Part of 1. Questions to the Cabinet Secretary for Health and Social Services – in the Senedd at 2:12 pm on 14 March 2018.
Yes, and it's a critical point. In some ways, the intermediate care fund and the use of it to enable effective not only discharge, but to ease that transition to the right care setting for the individual, whether that's in their home with the wraparound care that they need to support independent living or, actually, to a care home itself and, again, with the appropriate support as well, is critical. The ICF fund has done so much on this, not only in the Gwent area, but also where it's enabled teams that I visited in Ysbyty Maelor, in Caerphilly, in the Vale of Glamorgan and elsewhere, who actually use the ICF funding and the flexibility it gives to ease that transition, to make the right choices. And it is, of course, fundamentally focused on collaborative working, not only between the local authority and our NHS, but also third sector partners on the ground—those people who really can react to the needs of the individual.

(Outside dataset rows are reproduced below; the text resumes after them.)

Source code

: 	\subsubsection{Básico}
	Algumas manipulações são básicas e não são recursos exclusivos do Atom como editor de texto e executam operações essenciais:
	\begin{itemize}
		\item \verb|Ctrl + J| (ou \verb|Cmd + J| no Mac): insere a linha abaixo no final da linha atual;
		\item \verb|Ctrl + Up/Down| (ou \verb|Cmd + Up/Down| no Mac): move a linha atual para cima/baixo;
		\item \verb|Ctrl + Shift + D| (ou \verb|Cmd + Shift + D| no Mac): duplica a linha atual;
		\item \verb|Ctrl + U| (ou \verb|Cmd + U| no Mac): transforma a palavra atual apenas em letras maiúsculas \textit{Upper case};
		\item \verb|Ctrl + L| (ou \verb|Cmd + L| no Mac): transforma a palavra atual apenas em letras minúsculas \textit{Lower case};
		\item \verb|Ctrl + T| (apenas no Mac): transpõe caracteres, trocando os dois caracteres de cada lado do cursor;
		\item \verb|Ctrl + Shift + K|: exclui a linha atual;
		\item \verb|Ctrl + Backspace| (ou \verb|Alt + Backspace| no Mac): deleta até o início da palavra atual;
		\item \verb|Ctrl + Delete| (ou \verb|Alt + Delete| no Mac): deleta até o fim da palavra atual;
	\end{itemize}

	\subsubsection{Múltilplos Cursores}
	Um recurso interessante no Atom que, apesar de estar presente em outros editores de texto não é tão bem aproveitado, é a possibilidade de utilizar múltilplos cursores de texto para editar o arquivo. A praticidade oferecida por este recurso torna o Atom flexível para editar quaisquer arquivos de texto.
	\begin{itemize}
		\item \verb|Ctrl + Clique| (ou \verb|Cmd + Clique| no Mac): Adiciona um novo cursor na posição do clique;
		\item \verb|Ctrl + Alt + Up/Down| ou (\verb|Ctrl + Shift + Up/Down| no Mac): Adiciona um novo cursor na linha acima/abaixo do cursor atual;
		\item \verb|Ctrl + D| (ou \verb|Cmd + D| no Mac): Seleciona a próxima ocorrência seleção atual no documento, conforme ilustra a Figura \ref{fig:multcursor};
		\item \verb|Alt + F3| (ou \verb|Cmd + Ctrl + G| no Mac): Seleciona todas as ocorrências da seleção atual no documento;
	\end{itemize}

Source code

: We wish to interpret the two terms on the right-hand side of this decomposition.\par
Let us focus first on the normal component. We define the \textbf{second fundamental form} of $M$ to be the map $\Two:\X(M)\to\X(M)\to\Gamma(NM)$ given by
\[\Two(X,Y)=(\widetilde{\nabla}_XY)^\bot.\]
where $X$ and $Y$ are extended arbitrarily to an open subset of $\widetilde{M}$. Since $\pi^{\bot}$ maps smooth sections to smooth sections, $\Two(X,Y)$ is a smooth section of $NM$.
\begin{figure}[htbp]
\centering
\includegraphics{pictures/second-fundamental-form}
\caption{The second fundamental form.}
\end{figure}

So, within the Gwent area itself, we have, for example, within the £60 million overall envelope of the ICF this year, £9 million allocated within the Gwent region. 'Taking Wales Forward', of course, committed to retaining this fund, because we can see that, in some ways, this presages where we should be going with health and social care and in terms of the parliamentary review that the Cabinet Secretary referred to: collaborative working, making the money go further, but delivering better outcomes. And we're seeing this more and more now, right across Wales.